Some examples, I suppose, would be useful. Episode where Panty and Stocking are fighting a sentient shit blob that’s eating people through toilets? Kind of eh, but fine. Episode where Panty and Stocking are fighting a ghost car while constantly making very blatant jokes about premature ejaculation? Yeah, it fits, it’s fun, and it makes you smile the whole time. Episode where they’re fighting the ghosts of dead sperm, which is between very, very long and intensely drawn “storm the beach” scenes starring sperm, with a lovingly drawn vagina on screen… pretty stupid, not funny, and annoying. It’s this kind of random swings in quality that remind me of Adult Swim, actually. Most of their shows, besides pure gold like Venture Brothers, are like this. Some episodes are hilarious, and push the envelope in novel ways, while others have stepped completely across the line and refuse to realize it, creating something intensely stupid and insulting to view. Panty and Stocking is exactly this way.

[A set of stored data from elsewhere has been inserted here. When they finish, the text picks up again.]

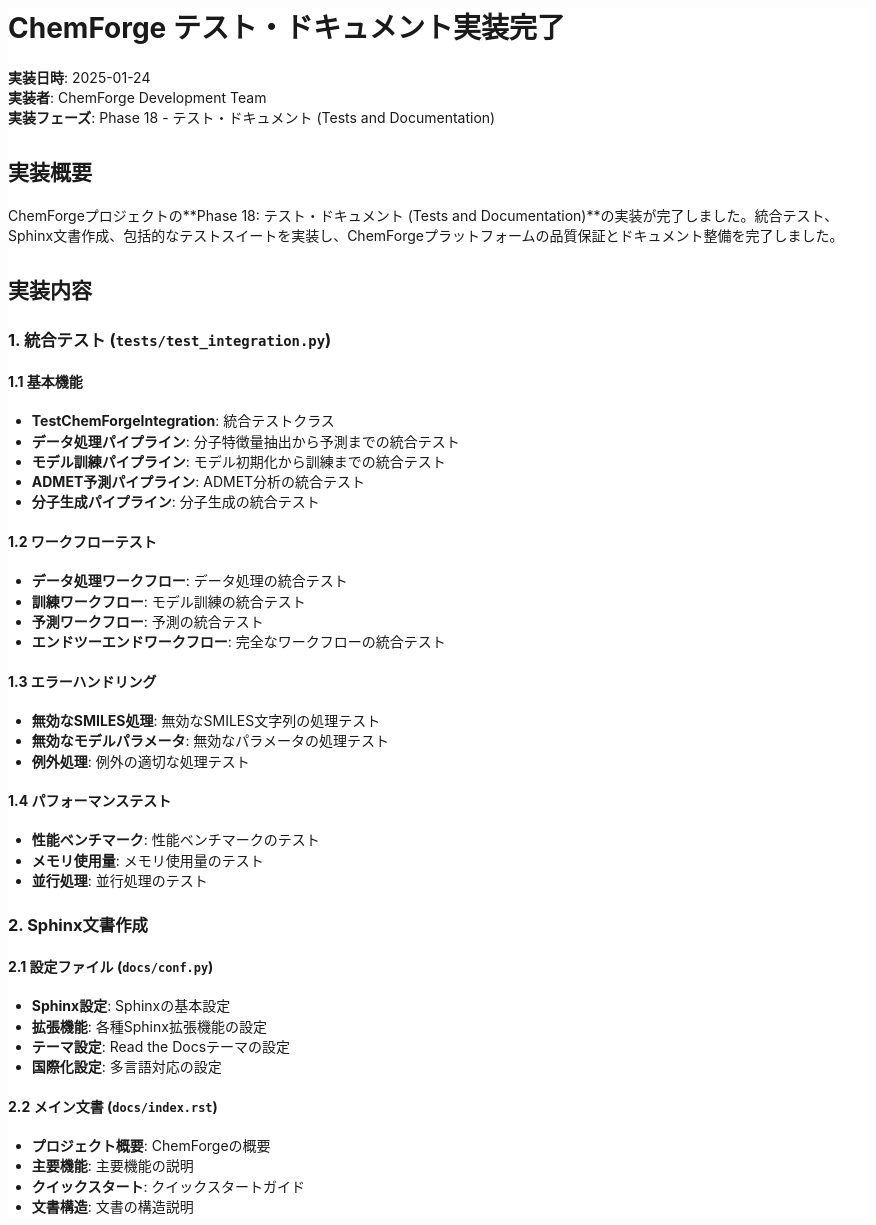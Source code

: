 # ChemForge テスト・ドキュメント実装完了

**実装日時**: 2025-01-24  
**実装者**: ChemForge Development Team  
**実装フェーズ**: Phase 18 - テスト・ドキュメント (Tests and Documentation)

## 実装概要

ChemForgeプロジェクトの**Phase 18: テスト・ドキュメント (Tests and Documentation)**の実装が完了しました。統合テスト、Sphinx文書作成、包括的なテストスイートを実装し、ChemForgeプラットフォームの品質保証とドキュメント整備を完了しました。

## 実装内容

### 1. 統合テスト (`tests/test_integration.py`)

#### 1.1 基本機能
- **TestChemForgeIntegration**: 統合テストクラス
- **データ処理パイプライン**: 分子特徴量抽出から予測までの統合テスト
- **モデル訓練パイプライン**: モデル初期化から訓練までの統合テスト
- **ADMET予測パイプライン**: ADMET分析の統合テスト
- **分子生成パイプライン**: 分子生成の統合テスト

#### 1.2 ワークフローテスト
- **データ処理ワークフロー**: データ処理の統合テスト
- **訓練ワークフロー**: モデル訓練の統合テスト
- **予測ワークフロー**: 予測の統合テスト
- **エンドツーエンドワークフロー**: 完全なワークフローの統合テスト

#### 1.3 エラーハンドリング
- **無効なSMILES処理**: 無効なSMILES文字列の処理テスト
- **無効なモデルパラメータ**: 無効なパラメータの処理テスト
- **例外処理**: 例外の適切な処理テスト

#### 1.4 パフォーマンステスト
- **性能ベンチマーク**: 性能ベンチマークのテスト
- **メモリ使用量**: メモリ使用量のテスト
- **並行処理**: 並行処理のテスト

### 2. Sphinx文書作成

#### 2.1 設定ファイル (`docs/conf.py`)
- **Sphinx設定**: Sphinxの基本設定
- **拡張機能**: 各種Sphinx拡張機能の設定
- **テーマ設定**: Read the Docsテーマの設定
- **国際化設定**: 多言語対応の設定

#### 2.2 メイン文書 (`docs/index.rst`)
- **プロジェクト概要**: ChemForgeの概要
- **主要機能**: 主要機能の説明
- **クイックスタート**: クイックスタートガイド
- **文書構造**: 文書の構造説明
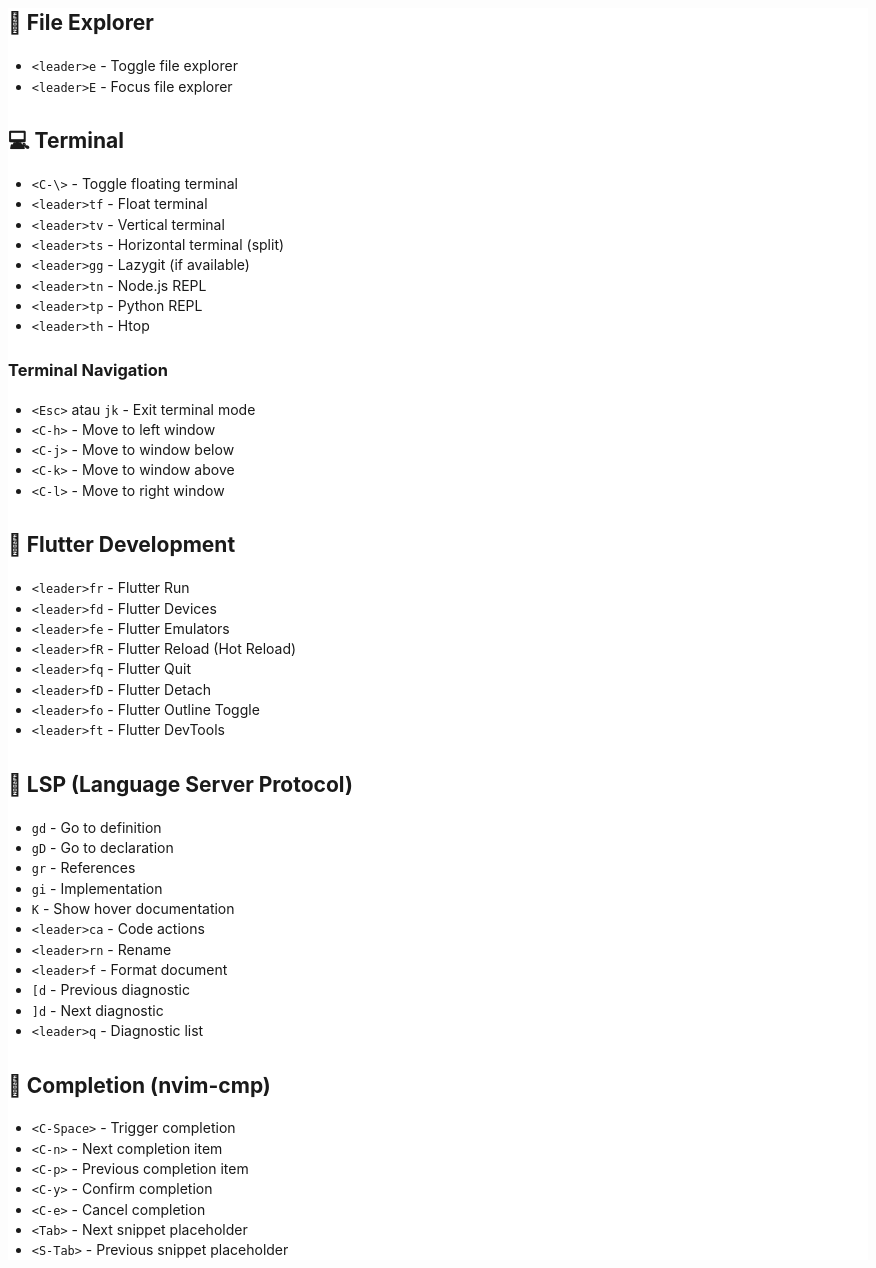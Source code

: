 ## 📁 File Explorer
- `<leader>e` - Toggle file explorer
- `<leader>E` - Focus file explorer

## 💻 Terminal
- `<C-\>` - Toggle floating terminal
- `<leader>tf` - Float terminal
- `<leader>tv` - Vertical terminal
- `<leader>ts` - Horizontal terminal (split)
- `<leader>gg` - Lazygit (if available)
- `<leader>tn` - Node.js REPL
- `<leader>tp` - Python REPL
- `<leader>th` - Htop

### Terminal Navigation
- `<Esc>` atau `jk` - Exit terminal mode
- `<C-h>` - Move to left window
- `<C-j>` - Move to window below
- `<C-k>` - Move to window above
- `<C-l>` - Move to right window

## 🚀 Flutter Development
- `<leader>fr` - Flutter Run
- `<leader>fd` - Flutter Devices
- `<leader>fe` - Flutter Emulators
- `<leader>fR` - Flutter Reload (Hot Reload)
- `<leader>fq` - Flutter Quit
- `<leader>fD` - Flutter Detach
- `<leader>fo` - Flutter Outline Toggle
- `<leader>ft` - Flutter DevTools

## 🔧 LSP (Language Server Protocol)
- `gd` - Go to definition
- `gD` - Go to declaration
- `gr` - References
- `gi` - Implementation
- `K` - Show hover documentation
- `<leader>ca` - Code actions
- `<leader>rn` - Rename
- `<leader>f` - Format document
- `[d` - Previous diagnostic
- `]d` - Next diagnostic
- `<leader>q` - Diagnostic list

## 📝 Completion (nvim-cmp)
- `<C-Space>` - Trigger completion
- `<C-n>` - Next completion item
- `<C-p>` - Previous completion item
- `<C-y>` - Confirm completion
- `<C-e>` - Cancel completion
- `<Tab>` - Next snippet placeholder
- `<S-Tab>` - Previous snippet placeholder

However, like most shows on Adult Swim, I keep watching because, when the show is on, it is ON. It’s very funny and entertaining when it’s doing things right. I mean, just take a look at this classy scene. It made me laugh my ass off the first time I saw it. It’s a great parody of many a magical girl transformation sequence and, what’s more, it completely fits the characters. There are tons of moments like this. It works. This is why I’m going to continue to watch the show.

There’s still plenty of season left, of course, but I’m going to see this series out until the end. I mean, it’s no lesbian mah jong, but it’s pretty solid, and completely worth your time. (Hey, there’s another show that’s “wonderfully terrible.” See? I like that stuff.)